Provided data »
-- Opening Marker --
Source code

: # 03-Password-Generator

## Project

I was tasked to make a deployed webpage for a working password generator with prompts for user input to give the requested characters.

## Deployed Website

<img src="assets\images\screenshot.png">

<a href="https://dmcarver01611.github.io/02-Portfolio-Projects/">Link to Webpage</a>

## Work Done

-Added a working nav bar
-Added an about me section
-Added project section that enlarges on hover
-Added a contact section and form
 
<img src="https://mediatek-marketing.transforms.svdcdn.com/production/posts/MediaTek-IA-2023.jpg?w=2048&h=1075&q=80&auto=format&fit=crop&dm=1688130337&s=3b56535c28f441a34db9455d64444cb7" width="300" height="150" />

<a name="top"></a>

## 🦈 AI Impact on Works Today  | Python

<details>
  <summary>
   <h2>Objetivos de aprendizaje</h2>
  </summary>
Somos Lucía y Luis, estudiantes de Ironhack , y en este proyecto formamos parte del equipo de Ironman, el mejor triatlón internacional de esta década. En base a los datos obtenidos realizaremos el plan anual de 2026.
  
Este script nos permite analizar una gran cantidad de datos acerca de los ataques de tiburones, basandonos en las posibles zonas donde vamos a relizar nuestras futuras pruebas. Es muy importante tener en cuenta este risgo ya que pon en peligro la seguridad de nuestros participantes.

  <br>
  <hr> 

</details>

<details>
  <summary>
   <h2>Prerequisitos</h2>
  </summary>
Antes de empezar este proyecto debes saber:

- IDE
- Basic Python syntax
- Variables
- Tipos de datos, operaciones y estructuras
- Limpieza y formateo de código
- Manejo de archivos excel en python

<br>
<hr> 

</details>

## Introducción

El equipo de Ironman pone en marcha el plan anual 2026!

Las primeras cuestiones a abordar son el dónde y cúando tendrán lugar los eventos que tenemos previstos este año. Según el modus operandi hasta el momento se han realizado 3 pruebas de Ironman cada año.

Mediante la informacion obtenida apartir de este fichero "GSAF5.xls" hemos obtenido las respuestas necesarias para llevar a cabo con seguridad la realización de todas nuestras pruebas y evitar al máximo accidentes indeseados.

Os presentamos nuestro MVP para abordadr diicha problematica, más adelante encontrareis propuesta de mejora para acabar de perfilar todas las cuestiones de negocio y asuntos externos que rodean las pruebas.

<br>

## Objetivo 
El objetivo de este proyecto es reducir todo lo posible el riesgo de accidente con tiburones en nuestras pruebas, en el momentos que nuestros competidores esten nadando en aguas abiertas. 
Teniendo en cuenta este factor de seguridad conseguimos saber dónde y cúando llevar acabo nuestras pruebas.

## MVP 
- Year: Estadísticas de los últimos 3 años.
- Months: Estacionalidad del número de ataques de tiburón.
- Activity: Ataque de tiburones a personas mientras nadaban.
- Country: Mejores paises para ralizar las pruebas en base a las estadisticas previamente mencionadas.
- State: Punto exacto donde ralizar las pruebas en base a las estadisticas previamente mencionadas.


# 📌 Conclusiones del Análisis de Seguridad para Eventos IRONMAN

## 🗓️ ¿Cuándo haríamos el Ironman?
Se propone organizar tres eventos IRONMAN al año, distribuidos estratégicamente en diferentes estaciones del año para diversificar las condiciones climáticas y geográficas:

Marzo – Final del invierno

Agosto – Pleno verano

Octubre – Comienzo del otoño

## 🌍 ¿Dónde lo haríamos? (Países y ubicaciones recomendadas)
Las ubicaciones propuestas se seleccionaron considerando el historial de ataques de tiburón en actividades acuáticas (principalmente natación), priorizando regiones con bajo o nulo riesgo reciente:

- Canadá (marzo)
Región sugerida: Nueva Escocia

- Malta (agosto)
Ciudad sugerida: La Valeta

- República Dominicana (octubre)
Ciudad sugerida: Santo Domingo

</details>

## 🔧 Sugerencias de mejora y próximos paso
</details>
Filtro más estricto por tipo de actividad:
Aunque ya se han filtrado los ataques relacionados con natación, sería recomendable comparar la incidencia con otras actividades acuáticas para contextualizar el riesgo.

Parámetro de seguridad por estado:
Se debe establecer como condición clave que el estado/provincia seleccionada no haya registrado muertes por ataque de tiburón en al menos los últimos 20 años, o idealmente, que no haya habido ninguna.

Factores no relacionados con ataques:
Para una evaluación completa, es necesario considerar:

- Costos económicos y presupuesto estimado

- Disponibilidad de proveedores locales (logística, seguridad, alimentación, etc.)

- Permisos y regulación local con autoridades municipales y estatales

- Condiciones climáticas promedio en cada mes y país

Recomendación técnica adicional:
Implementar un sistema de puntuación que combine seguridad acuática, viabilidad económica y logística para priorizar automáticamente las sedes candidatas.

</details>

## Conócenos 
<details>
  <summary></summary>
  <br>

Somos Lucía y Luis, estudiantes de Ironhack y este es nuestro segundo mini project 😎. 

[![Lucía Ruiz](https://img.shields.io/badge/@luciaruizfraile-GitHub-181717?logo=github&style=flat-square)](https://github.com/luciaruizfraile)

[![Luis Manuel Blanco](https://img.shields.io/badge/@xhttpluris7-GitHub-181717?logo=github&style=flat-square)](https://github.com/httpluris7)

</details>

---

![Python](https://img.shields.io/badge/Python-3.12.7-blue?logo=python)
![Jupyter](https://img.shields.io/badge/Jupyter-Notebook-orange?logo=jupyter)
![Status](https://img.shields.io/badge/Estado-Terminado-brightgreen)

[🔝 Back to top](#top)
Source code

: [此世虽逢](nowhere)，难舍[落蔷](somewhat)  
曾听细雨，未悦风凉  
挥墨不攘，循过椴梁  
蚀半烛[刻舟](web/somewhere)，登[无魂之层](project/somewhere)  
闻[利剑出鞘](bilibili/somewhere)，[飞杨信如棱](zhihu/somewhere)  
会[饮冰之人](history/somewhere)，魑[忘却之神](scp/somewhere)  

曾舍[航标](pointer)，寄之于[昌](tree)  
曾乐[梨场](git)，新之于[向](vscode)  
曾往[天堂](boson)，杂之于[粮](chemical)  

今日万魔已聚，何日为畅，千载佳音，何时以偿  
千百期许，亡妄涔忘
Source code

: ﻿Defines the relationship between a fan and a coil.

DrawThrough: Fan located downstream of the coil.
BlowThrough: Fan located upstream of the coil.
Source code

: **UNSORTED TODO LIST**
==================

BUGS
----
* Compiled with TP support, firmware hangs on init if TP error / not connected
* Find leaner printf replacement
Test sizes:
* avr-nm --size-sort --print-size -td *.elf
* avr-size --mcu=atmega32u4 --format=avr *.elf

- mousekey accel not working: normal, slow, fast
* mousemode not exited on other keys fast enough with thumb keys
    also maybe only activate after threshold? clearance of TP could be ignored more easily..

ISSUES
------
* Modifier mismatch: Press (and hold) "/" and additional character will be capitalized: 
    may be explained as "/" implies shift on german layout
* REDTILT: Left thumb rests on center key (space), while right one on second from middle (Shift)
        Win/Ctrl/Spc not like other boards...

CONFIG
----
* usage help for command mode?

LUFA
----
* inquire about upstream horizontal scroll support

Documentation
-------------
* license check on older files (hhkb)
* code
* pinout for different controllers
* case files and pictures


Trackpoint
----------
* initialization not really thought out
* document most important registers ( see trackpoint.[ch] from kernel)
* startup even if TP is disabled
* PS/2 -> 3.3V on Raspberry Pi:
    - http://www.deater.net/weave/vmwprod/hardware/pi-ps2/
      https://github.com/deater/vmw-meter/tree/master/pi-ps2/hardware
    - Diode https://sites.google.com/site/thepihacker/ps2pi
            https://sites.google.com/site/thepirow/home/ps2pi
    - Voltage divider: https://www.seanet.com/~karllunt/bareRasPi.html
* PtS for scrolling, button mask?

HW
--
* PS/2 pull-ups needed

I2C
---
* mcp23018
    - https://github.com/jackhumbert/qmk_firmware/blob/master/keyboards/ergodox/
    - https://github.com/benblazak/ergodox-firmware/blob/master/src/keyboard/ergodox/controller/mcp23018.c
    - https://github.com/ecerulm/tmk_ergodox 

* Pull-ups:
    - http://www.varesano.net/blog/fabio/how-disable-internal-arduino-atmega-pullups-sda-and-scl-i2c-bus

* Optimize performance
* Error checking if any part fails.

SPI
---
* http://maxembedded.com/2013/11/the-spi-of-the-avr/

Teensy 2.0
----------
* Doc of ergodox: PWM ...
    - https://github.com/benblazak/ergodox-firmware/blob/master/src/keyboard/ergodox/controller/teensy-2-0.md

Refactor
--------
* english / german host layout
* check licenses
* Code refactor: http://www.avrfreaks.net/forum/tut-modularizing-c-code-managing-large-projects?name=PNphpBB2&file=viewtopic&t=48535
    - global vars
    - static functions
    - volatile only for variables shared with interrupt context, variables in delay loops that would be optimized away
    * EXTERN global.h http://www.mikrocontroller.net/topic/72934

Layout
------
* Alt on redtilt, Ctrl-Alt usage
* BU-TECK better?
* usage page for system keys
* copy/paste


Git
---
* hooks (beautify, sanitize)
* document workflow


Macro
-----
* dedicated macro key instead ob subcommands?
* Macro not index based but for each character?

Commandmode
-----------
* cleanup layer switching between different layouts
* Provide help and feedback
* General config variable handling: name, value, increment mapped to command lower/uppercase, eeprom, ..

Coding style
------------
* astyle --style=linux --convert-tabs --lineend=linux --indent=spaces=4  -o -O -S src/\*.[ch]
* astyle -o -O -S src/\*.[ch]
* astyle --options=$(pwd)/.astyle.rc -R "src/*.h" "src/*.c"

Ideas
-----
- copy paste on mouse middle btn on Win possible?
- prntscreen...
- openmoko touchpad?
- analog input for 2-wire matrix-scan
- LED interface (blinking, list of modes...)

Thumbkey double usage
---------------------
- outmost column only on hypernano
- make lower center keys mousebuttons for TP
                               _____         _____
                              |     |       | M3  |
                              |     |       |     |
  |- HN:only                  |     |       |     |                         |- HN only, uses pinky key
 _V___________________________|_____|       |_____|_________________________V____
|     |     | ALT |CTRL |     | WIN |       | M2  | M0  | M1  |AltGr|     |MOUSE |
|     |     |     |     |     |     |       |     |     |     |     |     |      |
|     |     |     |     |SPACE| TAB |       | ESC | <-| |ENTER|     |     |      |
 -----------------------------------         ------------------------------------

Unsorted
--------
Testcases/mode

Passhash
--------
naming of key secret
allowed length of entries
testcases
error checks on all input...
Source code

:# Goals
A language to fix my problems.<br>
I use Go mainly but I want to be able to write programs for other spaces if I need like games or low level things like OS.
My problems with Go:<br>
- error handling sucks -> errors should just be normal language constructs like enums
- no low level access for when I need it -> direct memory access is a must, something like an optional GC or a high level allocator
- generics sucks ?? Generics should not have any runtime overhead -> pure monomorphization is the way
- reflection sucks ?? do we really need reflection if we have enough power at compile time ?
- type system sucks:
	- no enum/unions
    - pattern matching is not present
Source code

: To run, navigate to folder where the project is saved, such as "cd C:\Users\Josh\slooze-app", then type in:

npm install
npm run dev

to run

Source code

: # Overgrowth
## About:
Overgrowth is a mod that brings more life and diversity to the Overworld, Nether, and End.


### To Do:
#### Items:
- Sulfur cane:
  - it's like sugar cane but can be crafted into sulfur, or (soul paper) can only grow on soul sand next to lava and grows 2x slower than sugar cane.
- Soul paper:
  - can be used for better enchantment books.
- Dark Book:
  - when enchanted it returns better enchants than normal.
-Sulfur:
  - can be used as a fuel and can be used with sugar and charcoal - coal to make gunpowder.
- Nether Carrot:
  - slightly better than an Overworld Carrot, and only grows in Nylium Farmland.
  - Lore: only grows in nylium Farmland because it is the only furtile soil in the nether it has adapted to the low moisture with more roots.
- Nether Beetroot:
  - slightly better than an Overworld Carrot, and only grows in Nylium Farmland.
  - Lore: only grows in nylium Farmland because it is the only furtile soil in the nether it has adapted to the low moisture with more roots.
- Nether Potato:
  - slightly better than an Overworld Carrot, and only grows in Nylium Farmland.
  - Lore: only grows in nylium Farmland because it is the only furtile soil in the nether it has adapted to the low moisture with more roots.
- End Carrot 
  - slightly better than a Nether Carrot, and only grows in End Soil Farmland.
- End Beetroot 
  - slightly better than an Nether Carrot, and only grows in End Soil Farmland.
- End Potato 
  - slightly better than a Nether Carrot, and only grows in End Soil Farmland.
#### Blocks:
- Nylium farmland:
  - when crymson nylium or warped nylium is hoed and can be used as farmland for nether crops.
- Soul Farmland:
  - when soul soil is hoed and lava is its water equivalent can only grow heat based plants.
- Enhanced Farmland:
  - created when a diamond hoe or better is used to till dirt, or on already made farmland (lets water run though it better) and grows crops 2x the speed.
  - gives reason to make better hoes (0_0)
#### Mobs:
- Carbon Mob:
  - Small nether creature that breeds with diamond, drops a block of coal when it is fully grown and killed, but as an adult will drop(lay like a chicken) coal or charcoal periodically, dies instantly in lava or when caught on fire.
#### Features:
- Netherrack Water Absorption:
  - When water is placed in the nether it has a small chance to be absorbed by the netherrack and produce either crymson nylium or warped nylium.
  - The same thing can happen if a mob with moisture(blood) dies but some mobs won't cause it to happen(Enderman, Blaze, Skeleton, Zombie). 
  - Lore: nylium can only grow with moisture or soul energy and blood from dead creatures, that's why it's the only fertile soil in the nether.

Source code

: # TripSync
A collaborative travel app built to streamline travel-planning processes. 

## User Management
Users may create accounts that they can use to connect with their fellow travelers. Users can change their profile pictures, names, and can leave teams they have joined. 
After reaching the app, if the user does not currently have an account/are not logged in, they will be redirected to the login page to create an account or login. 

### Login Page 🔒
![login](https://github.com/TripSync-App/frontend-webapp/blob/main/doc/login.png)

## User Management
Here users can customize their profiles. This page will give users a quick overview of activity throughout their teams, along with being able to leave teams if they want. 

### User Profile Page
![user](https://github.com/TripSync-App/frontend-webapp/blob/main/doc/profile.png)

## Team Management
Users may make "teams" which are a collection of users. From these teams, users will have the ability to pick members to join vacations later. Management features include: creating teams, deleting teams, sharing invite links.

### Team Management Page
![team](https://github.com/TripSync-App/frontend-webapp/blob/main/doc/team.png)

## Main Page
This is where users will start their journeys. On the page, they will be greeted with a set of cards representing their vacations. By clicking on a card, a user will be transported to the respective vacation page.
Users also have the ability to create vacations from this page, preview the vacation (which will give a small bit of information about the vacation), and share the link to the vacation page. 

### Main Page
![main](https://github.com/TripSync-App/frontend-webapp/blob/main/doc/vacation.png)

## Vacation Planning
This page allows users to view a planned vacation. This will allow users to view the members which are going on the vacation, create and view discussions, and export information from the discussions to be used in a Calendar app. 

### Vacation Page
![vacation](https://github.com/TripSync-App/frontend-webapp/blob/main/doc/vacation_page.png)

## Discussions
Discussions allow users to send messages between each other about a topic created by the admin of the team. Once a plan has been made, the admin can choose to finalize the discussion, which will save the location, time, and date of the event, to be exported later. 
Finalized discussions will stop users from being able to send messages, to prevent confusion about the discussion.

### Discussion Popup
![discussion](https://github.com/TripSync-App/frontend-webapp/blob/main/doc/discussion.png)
-- Closing Marker --
What the task asks »
If a line in the data above includes the string "hardware", copy it.

Task answer »
    - http://www.deater.net/weave/vmwprod/hardware/pi-ps2/
      https://github.com/deater/vmw-meter/tree/master/pi-ps2/hardware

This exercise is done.